• **Aim of the task**
A complete answer retypes each of the records below precisely and includes none of the pictures.
++++ Data listing ++++
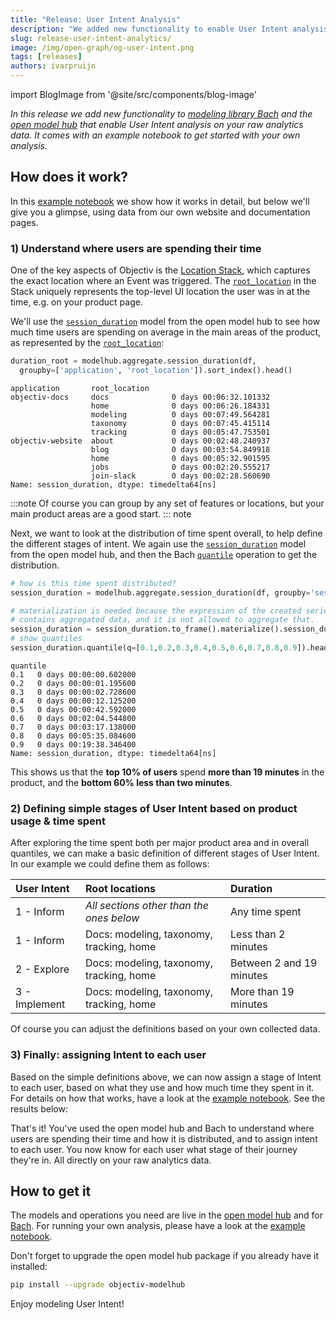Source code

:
 ```yaml
---
title: "Release: User Intent Analysis"
description: "We added new functionality to enable User Intent analysis on your raw analytics data. See the example notebook to get started."
slug: release-user-intent-analytics/
image: /img/open-graph/og-user-intent.png
tags: [releases]
authors: ivarpruijn
---
```


<head>
  <meta property="og:title" content="Release: User Intent Analysis" />
</head>


import BlogImage from '@site/src/components/blog-image'

[example-notebook]: https://objectiv.io/docs/modeling/example-notebooks/user-intent/
[locations]: https://objectiv.io/docs/tracking/core-concepts/locations
[root_location]: https://objectiv.io/docs/taxonomy/reference/location-contexts/RootLocationContext/
[session_duration]: https://objectiv.io/docs/modeling/open-model-hub/models/aggregation/session_duration/
[quantile]: https://objectiv.io/docs/modeling/bach/api-reference/DataFrame/quantile/
[model-hub]: https://objectiv.io/docs/modeling/
[bach]: https://objectiv.io/docs/modeling/bach/

*In this release we add new functionality to [modeling library Bach][bach] and the [open model hub][model-hub] 
that enable User Intent analysis on your raw analytics data. It comes with an example notebook to get started 
with your own analysis.*

<!--truncate-->

## How does it work?

In this [example notebook][example-notebook] we show how it works in detail, but below we'll give you a 
glimpse, using data from our own website and documentation pages.

### 1) Understand where users are spending their time
One of the key aspects of Objectiv is the [Location Stack][locations], which captures the exact location 
where an Event was triggered. The [`root_location`][root_location] in the Stack uniquely represents the 
top-level UI location the user was in at the time, e.g. on your product page.

We'll use the [`session_duration`][session_duration] model from the open model hub to see how much time users 
are spending on average in the main areas of the product, as represented by the 
[`root_location`][root_location]:

```python
duration_root = modelhub.aggregate.session_duration(df, 
  groupby=['application', 'root_location']).sort_index().head()
```
```
application       root_location
objectiv-docs     docs              0 days 00:06:32.101332
                  home              0 days 00:06:26.184331
                  modeling          0 days 00:07:49.564281
                  taxonomy          0 days 00:07:45.415114
                  tracking          0 days 00:05:47.753501
objectiv-website  about             0 days 00:02:48.240937
                  blog              0 days 00:03:54.849918
                  home              0 days 00:05:32.901595
                  jobs              0 days 00:02:20.555217
                  join-slack        0 days 00:02:28.560690
Name: session_duration, dtype: timedelta64[ns]
```

:::note
Of course you can group by any set of features or locations, but your main product areas are a good start.
::: note

Next, we want to look at the distribution of time spent overall, to help define the different stages of 
intent. We again use the [`session_duration`][session_duration] model from the open model hub, and then the 
Bach [`quantile`][quantile] operation to get the distribution.

```python
# how is this time spent distributed?
session_duration = modelhub.aggregate.session_duration(df, groupby='session_id')

# materialization is needed because the expression of the created series 
# contains aggregated data, and it is not allowed to aggregate that.
session_duration = session_duration.to_frame().materialize().session_duration
# show quantiles
session_duration.quantile(q=[0.1,0.2,0.3,0.4,0.5,0.6,0.7,0.8,0.9]).head(10)
```
```
quantile
0.1   0 days 00:00:00.602000
0.2   0 days 00:00:01.195600
0.3   0 days 00:00:02.728600
0.4   0 days 00:00:12.125200
0.5   0 days 00:00:42.592000
0.6   0 days 00:02:04.544800
0.7   0 days 00:03:17.138000
0.8   0 days 00:05:35.084600
0.9   0 days 00:19:38.346400
Name: session_duration, dtype: timedelta64[ns]
```

This shows us that the **top 10% of users** spend **more than 19 minutes** in the product, and the 
**bottom 60% less than two minutes**.

### 2) Defining simple stages of User Intent based on product usage & time spent
After exploring the time spent both per major product area and in overall quantiles, we can make a basic 
definition of different stages of User Intent. In our example we could define them as follows:

| User Intent   | Root locations                            | Duration
| :--           | :--                                       | :--           
| 1 - Inform    | *All sections other than the ones below*  | Any time spent
| 1 - Inform    | Docs: modeling, taxonomy, tracking, home  | Less than 2 minutes
| 2 - Explore   | Docs: modeling, taxonomy, tracking, home  | Between 2 and 19 minutes
| 3 - Implement | Docs: modeling, taxonomy, tracking, home  | More than 19 minutes

Of course you can adjust the definitions based on your own collected data. 

### 3) Finally: assigning Intent to each user
Based on the simple definitions above, we can now assign a stage of Intent to each user, based on what they 
use and how much time they spent in it. For details on how that works, have a look at the 
[example notebook][example-notebook]. See the results below:

<BlogImage 
  url='img/blog/releases/20220422-user-intent-results.png'
  caption="Results for User Intent analysis on our website and documentation pages"
/>

That's it! You've used the open model hub and Bach to understand where users are spending their time and how 
it is distributed, and to assign intent to each user. You now know for each user what stage of their journey 
they're in. All directly on your raw analytics data.

## How to get it
The models and operations you need are live in the [open model hub][model-hub] and for [Bach][bach]. For 
running your own analysis, please have a look at the [example notebook][example-notebook].

Don't forget to upgrade the open model hub package if you already have it installed: 

```bash
pip install --upgrade objectiv-modelhub
```

Enjoy modeling User Intent!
++++
• **Solution to the exercise**
Source code

:
 ```yaml
---
title: "Release: User Intent Analysis"
description: "We added new functionality to enable User Intent analysis on your raw analytics data. See the example notebook to get started."
slug: release-user-intent-analytics/
image: /img/open-graph/og-user-intent.png
tags: [releases]
authors: ivarpruijn
---
```


<head>
  <meta property="og:title" content="Release: User Intent Analysis" />
</head>


import BlogImage from '@site/src/components/blog-image'

[example-notebook]: https://objectiv.io/docs/modeling/example-notebooks/user-intent/
[locations]: https://objectiv.io/docs/tracking/core-concepts/locations
[root_location]: https://objectiv.io/docs/taxonomy/reference/location-contexts/RootLocationContext/
[session_duration]: https://objectiv.io/docs/modeling/open-model-hub/models/aggregation/session_duration/
[quantile]: https://objectiv.io/docs/modeling/bach/api-reference/DataFrame/quantile/
[model-hub]: https://objectiv.io/docs/modeling/
[bach]: https://objectiv.io/docs/modeling/bach/

*In this release we add new functionality to [modeling library Bach][bach] and the [open model hub][model-hub] 
that enable User Intent analysis on your raw analytics data. It comes with an example notebook to get started 
with your own analysis.*

<!--truncate-->

## How does it work?

In this [example notebook][example-notebook] we show how it works in detail, but below we'll give you a 
glimpse, using data from our own website and documentation pages.

### 1) Understand where users are spending their time
One of the key aspects of Objectiv is the [Location Stack][locations], which captures the exact location 
where an Event was triggered. The [`root_location`][root_location] in the Stack uniquely represents the 
top-level UI location the user was in at the time, e.g. on your product page.

We'll use the [`session_duration`][session_duration] model from the open model hub to see how much time users 
are spending on average in the main areas of the product, as represented by the 
[`root_location`][root_location]:

```python
duration_root = modelhub.aggregate.session_duration(df, 
  groupby=['application', 'root_location']).sort_index().head()
```
```
application       root_location
objectiv-docs     docs              0 days 00:06:32.101332
                  home              0 days 00:06:26.184331
                  modeling          0 days 00:07:49.564281
                  taxonomy          0 days 00:07:45.415114
                  tracking          0 days 00:05:47.753501
objectiv-website  about             0 days 00:02:48.240937
                  blog              0 days 00:03:54.849918
                  home              0 days 00:05:32.901595
                  jobs              0 days 00:02:20.555217
                  join-slack        0 days 00:02:28.560690
Name: session_duration, dtype: timedelta64[ns]
```

:::note
Of course you can group by any set of features or locations, but your main product areas are a good start.
::: note

Next, we want to look at the distribution of time spent overall, to help define the different stages of 
intent. We again use the [`session_duration`][session_duration] model from the open model hub, and then the 
Bach [`quantile`][quantile] operation to get the distribution.

```python
# how is this time spent distributed?
session_duration = modelhub.aggregate.session_duration(df, groupby='session_id')

# materialization is needed because the expression of the created series 
# contains aggregated data, and it is not allowed to aggregate that.
session_duration = session_duration.to_frame().materialize().session_duration
# show quantiles
session_duration.quantile(q=[0.1,0.2,0.3,0.4,0.5,0.6,0.7,0.8,0.9]).head(10)
```
```
quantile
0.1   0 days 00:00:00.602000
0.2   0 days 00:00:01.195600
0.3   0 days 00:00:02.728600
0.4   0 days 00:00:12.125200
0.5   0 days 00:00:42.592000
0.6   0 days 00:02:04.544800
0.7   0 days 00:03:17.138000
0.8   0 days 00:05:35.084600
0.9   0 days 00:19:38.346400
Name: session_duration, dtype: timedelta64[ns]
```

This shows us that the **top 10% of users** spend **more than 19 minutes** in the product, and the 
**bottom 60% less than two minutes**.

### 2) Defining simple stages of User Intent based on product usage & time spent
After exploring the time spent both per major product area and in overall quantiles, we can make a basic 
definition of different stages of User Intent. In our example we could define them as follows:

| User Intent   | Root locations                            | Duration
| :--           | :--                                       | :--           
| 1 - Inform    | *All sections other than the ones below*  | Any time spent
| 1 - Inform    | Docs: modeling, taxonomy, tracking, home  | Less than 2 minutes
| 2 - Explore   | Docs: modeling, taxonomy, tracking, home  | Between 2 and 19 minutes
| 3 - Implement | Docs: modeling, taxonomy, tracking, home  | More than 19 minutes

Of course you can adjust the definitions based on your own collected data. 

### 3) Finally: assigning Intent to each user
Based on the simple definitions above, we can now assign a stage of Intent to each user, based on what they 
use and how much time they spent in it. For details on how that works, have a look at the 
[example notebook][example-notebook]. See the results below:

<BlogImage 
  url='img/blog/releases/20220422-user-intent-results.png'
  caption="Results for User Intent analysis on our website and documentation pages"
/>

That's it! You've used the open model hub and Bach to understand where users are spending their time and how 
it is distributed, and to assign intent to each user. You now know for each user what stage of their journey 
they're in. All directly on your raw analytics data.

## How to get it
The models and operations you need are live in the [open model hub][model-hub] and for [Bach][bach]. For 
running your own analysis, please have a look at the [example notebook][example-notebook].

Don't forget to upgrade the open model hub package if you already have it installed: 

```bash
pip install --upgrade objectiv-modelhub
```

Enjoy modeling User Intent!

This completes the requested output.